EXERCISE AIM
Which lines of the entries contain the word "Codes"? Please list them.

Records excerpted from a collection
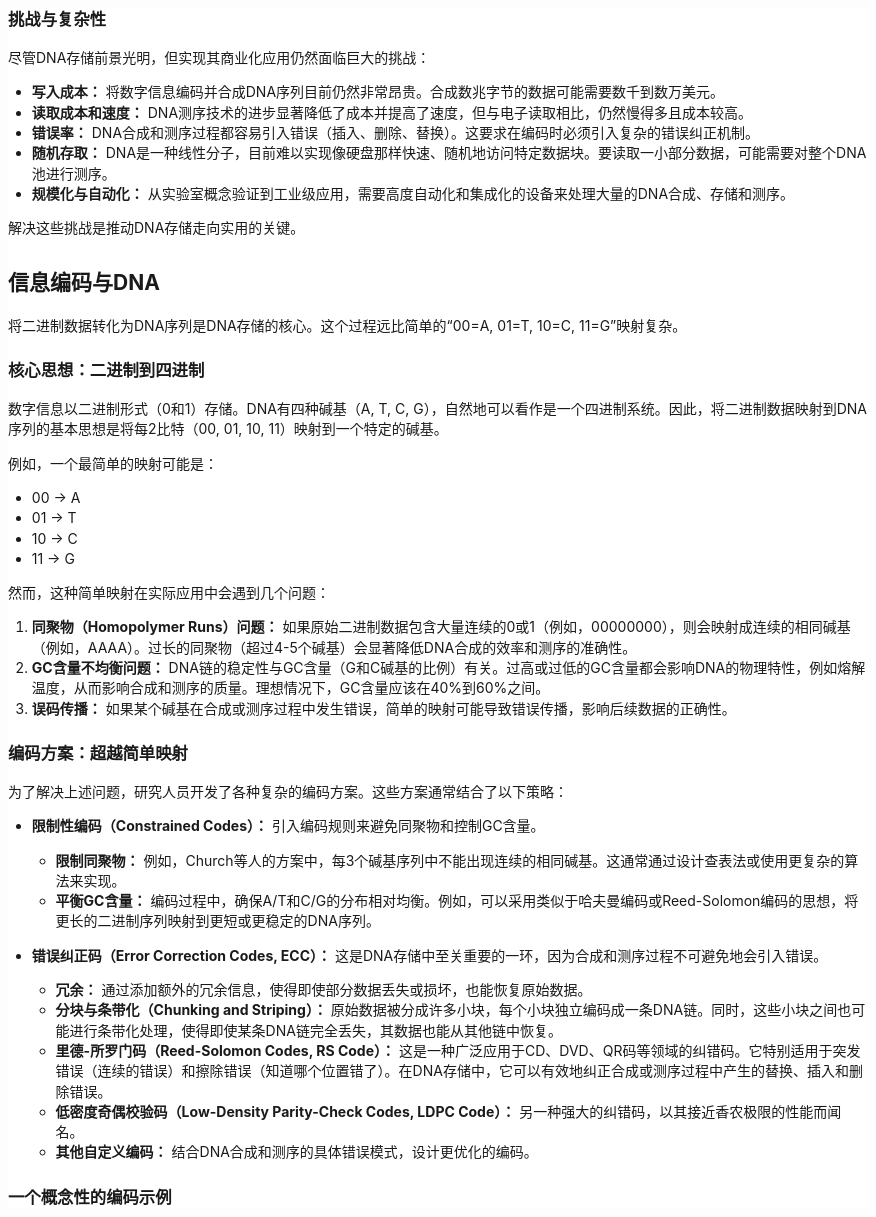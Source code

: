 ### 挑战与复杂性

尽管DNA存储前景光明，但实现其商业化应用仍然面临巨大的挑战：

*   **写入成本：** 将数字信息编码并合成DNA序列目前仍然非常昂贵。合成数兆字节的数据可能需要数千到数万美元。
*   **读取成本和速度：** DNA测序技术的进步显著降低了成本并提高了速度，但与电子读取相比，仍然慢得多且成本较高。
*   **错误率：** DNA合成和测序过程都容易引入错误（插入、删除、替换）。这要求在编码时必须引入复杂的错误纠正机制。
*   **随机存取：** DNA是一种线性分子，目前难以实现像硬盘那样快速、随机地访问特定数据块。要读取一小部分数据，可能需要对整个DNA池进行测序。
*   **规模化与自动化：** 从实验室概念验证到工业级应用，需要高度自动化和集成化的设备来处理大量的DNA合成、存储和测序。

解决这些挑战是推动DNA存储走向实用的关键。

## 信息编码与DNA

将二进制数据转化为DNA序列是DNA存储的核心。这个过程远比简单的“00=A, 01=T, 10=C, 11=G”映射复杂。

### 核心思想：二进制到四进制

数字信息以二进制形式（0和1）存储。DNA有四种碱基（A, T, C, G），自然地可以看作是一个四进制系统。因此，将二进制数据映射到DNA序列的基本思想是将每2比特（00, 01, 10, 11）映射到一个特定的碱基。

例如，一个最简单的映射可能是：
*   00 → A
*   01 → T
*   10 → C
*   11 → G

然而，这种简单映射在实际应用中会遇到几个问题：

1.  **同聚物（Homopolymer Runs）问题：** 如果原始二进制数据包含大量连续的0或1（例如，00000000），则会映射成连续的相同碱基（例如，AAAA）。过长的同聚物（超过4-5个碱基）会显著降低DNA合成的效率和测序的准确性。
2.  **GC含量不均衡问题：** DNA链的稳定性与GC含量（G和C碱基的比例）有关。过高或过低的GC含量都会影响DNA的物理特性，例如熔解温度，从而影响合成和测序的质量。理想情况下，GC含量应该在40%到60%之间。
3.  **误码传播：** 如果某个碱基在合成或测序过程中发生错误，简单的映射可能导致错误传播，影响后续数据的正确性。

### 编码方案：超越简单映射

为了解决上述问题，研究人员开发了各种复杂的编码方案。这些方案通常结合了以下策略：

*   **限制性编码（Constrained Codes）：** 引入编码规则来避免同聚物和控制GC含量。
    *   **限制同聚物：** 例如，Church等人的方案中，每3个碱基序列中不能出现连续的相同碱基。这通常通过设计查表法或使用更复杂的算法来实现。
    *   **平衡GC含量：** 编码过程中，确保A/T和C/G的分布相对均衡。例如，可以采用类似于哈夫曼编码或Reed-Solomon编码的思想，将更长的二进制序列映射到更短或更稳定的DNA序列。

*   **错误纠正码（Error Correction Codes, ECC）：** 这是DNA存储中至关重要的一环，因为合成和测序过程不可避免地会引入错误。
    *   **冗余：** 通过添加额外的冗余信息，使得即使部分数据丢失或损坏，也能恢复原始数据。
    *   **分块与条带化（Chunking and Striping）：** 原始数据被分成许多小块，每个小块独立编码成一条DNA链。同时，这些小块之间也可能进行条带化处理，使得即使某条DNA链完全丢失，其数据也能从其他链中恢复。
    *   **里德-所罗门码（Reed-Solomon Codes, RS Code）：** 这是一种广泛应用于CD、DVD、QR码等领域的纠错码。它特别适用于突发错误（连续的错误）和擦除错误（知道哪个位置错了）。在DNA存储中，它可以有效地纠正合成或测序过程中产生的替换、插入和删除错误。
    *   **低密度奇偶校验码（Low-Density Parity-Check Codes, LDPC Code）：** 另一种强大的纠错码，以其接近香农极限的性能而闻名。
    *   **其他自定义编码：** 结合DNA合成和测序的具体错误模式，设计更优化的编码。

### 一个概念性的编码示例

RESPONSE BOX
*   **限制性编码（Constrained Codes）：** 引入编码规则来避免同聚物和控制GC含量。
*   **错误纠正码（Error Correction Codes, ECC）：** 这是DNA存储中至关重要的一环，因为合成和测序过程不可避免地会引入错误。
    *   **里德-所罗门码（Reed-Solomon Codes, RS Code）：** 这是一种广泛应用于CD、DVD、QR码等领域的纠错码。它特别适用于突发错误（连续的错误）和擦除错误（知道哪个位置错了）。在DNA存储中，它可以有效地纠正合成或测序过程中产生的替换、插入和删除错误。
    *   **低密度奇偶校验码（Low-Density Parity-Check Codes, LDPC Code）：** 另一种强大的纠错码，以其接近香农极限的性能而闻名。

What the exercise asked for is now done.